Stored data:

--- START ---

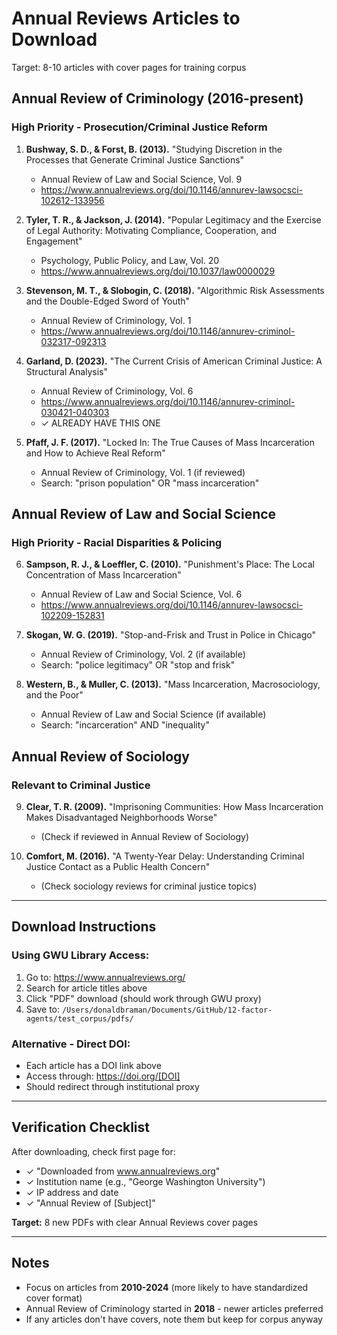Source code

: # Annual Reviews Articles to Download

Target: 8-10 articles with cover pages for training corpus

## Annual Review of Criminology (2016-present)

### High Priority - Prosecution/Criminal Justice Reform
1. **Bushway, S. D., & Forst, B. (2013).** "Studying Discretion in the Processes that Generate Criminal Justice Sanctions"
   - Annual Review of Law and Social Science, Vol. 9
   - https://www.annualreviews.org/doi/10.1146/annurev-lawsocsci-102612-133956

2. **Tyler, T. R., & Jackson, J. (2014).** "Popular Legitimacy and the Exercise of Legal Authority: Motivating Compliance, Cooperation, and Engagement"
   - Psychology, Public Policy, and Law, Vol. 20
   - https://www.annualreviews.org/doi/10.1037/law0000029

3. **Stevenson, M. T., & Slobogin, C. (2018).** "Algorithmic Risk Assessments and the Double-Edged Sword of Youth"
   - Annual Review of Criminology, Vol. 1
   - https://www.annualreviews.org/doi/10.1146/annurev-criminol-032317-092313

4. **Garland, D. (2023).** "The Current Crisis of American Criminal Justice: A Structural Analysis"
   - Annual Review of Criminology, Vol. 6
   - https://www.annualreviews.org/doi/10.1146/annurev-criminol-030421-040303
   - ✓ ALREADY HAVE THIS ONE

5. **Pfaff, J. F. (2017).** "Locked In: The True Causes of Mass Incarceration and How to Achieve Real Reform"
   - Annual Review of Criminology, Vol. 1 (if reviewed)
   - Search: "prison population" OR "mass incarceration"

## Annual Review of Law and Social Science

### High Priority - Racial Disparities & Policing
6. **Sampson, R. J., & Loeffler, C. (2010).** "Punishment's Place: The Local Concentration of Mass Incarceration"
   - Annual Review of Law and Social Science, Vol. 6
   - https://www.annualreviews.org/doi/10.1146/annurev-lawsocsci-102209-152831

7. **Skogan, W. G. (2019).** "Stop-and-Frisk and Trust in Police in Chicago"
   - Annual Review of Criminology, Vol. 2 (if available)
   - Search: "police legitimacy" OR "stop and frisk"

8. **Western, B., & Muller, C. (2013).** "Mass Incarceration, Macrosociology, and the Poor"
   - Annual Review of Law and Social Science (if available)
   - Search: "incarceration" AND "inequality"

## Annual Review of Sociology

### Relevant to Criminal Justice
9. **Clear, T. R. (2009).** "Imprisoning Communities: How Mass Incarceration Makes Disadvantaged Neighborhoods Worse"
   - (Check if reviewed in Annual Review of Sociology)

10. **Comfort, M. (2016).** "A Twenty-Year Delay: Understanding Criminal Justice Contact as a Public Health Concern"
    - (Check sociology reviews for criminal justice topics)

---

## Download Instructions

### Using GWU Library Access:
1. Go to: https://www.annualreviews.org/
2. Search for article titles above
3. Click "PDF" download (should work through GWU proxy)
4. Save to: `/Users/donaldbraman/Documents/GitHub/12-factor-agents/test_corpus/pdfs/`

### Alternative - Direct DOI:
- Each article has a DOI link above
- Access through: https://doi.org/[DOI]
- Should redirect through institutional proxy

---

## Verification Checklist

After downloading, check first page for:
- ✓ "Downloaded from www.annualreviews.org"
- ✓ Institution name (e.g., "George Washington University")
- ✓ IP address and date
- ✓ "Annual Review of [Subject]"

**Target:** 8 new PDFs with clear Annual Reviews cover pages

---

## Notes

- Focus on articles from **2010-2024** (more likely to have standardized cover format)
- Annual Review of Criminology started in **2018** - newer articles preferred
- If any articles don't have covers, note them but keep for corpus anyway
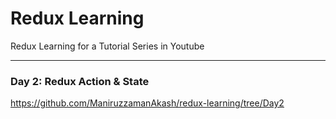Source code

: # Redux Learning

Redux Learning for a Tutorial Series in Youtube

---

### Day 2: Redux Action & State
https://github.com/ManiruzzamanAkash/redux-learning/tree/Day2
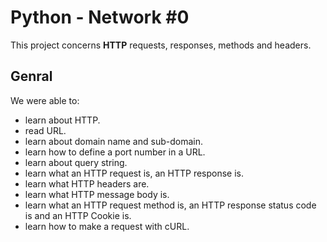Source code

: # Python - Network #0
This project concerns __HTTP__ requests, responses, methods and headers.

## Genral
We were able to:
* learn about HTTP.
* read URL.
* learn about domain name and sub-domain.
* learn how to define a port number in a URL.
* learn about query string.
* learn what an HTTP request is, an HTTP response is.
* learn what HTTP headers are.
* learn what HTTP message body is.
* learn what an HTTP request method is, an HTTP response status code is and an HTTP Cookie is.
* learn how to make a request with cURL.
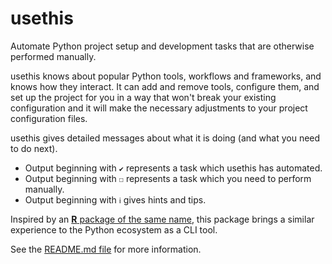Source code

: # usethis

Automate Python project setup and development tasks that are otherwise performed manually.

usethis knows about popular Python tools, workflows and frameworks, and knows how they
interact. It can add and remove tools, configure them, and set up the project for you
in a way that won't break your existing configuration and it will make the necessary
adjustments to your project configuration files.

usethis gives detailed messages about what it is doing (and what you need to do next).

- Output beginning with `✔` represents a task which usethis has automated.
- Output beginning with `☐` represents a task which you need to perform manually.
- Output beginning with `ℹ` gives hints and tips.

Inspired by an [**R** package of the same name](https://usethis.r-lib.org/index.html),
this package brings a similar experience to the Python ecosystem as a CLI tool.

See the [README.md file](https://github.com/usethis-python/usethis-python/blob/main/README.md) for more information.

--- END ---

Lines holding the string "your" must be copied out of the entries above.

Written answer:
in a way that won't break your existing configuration and it will make the necessary
adjustments to your project configuration files.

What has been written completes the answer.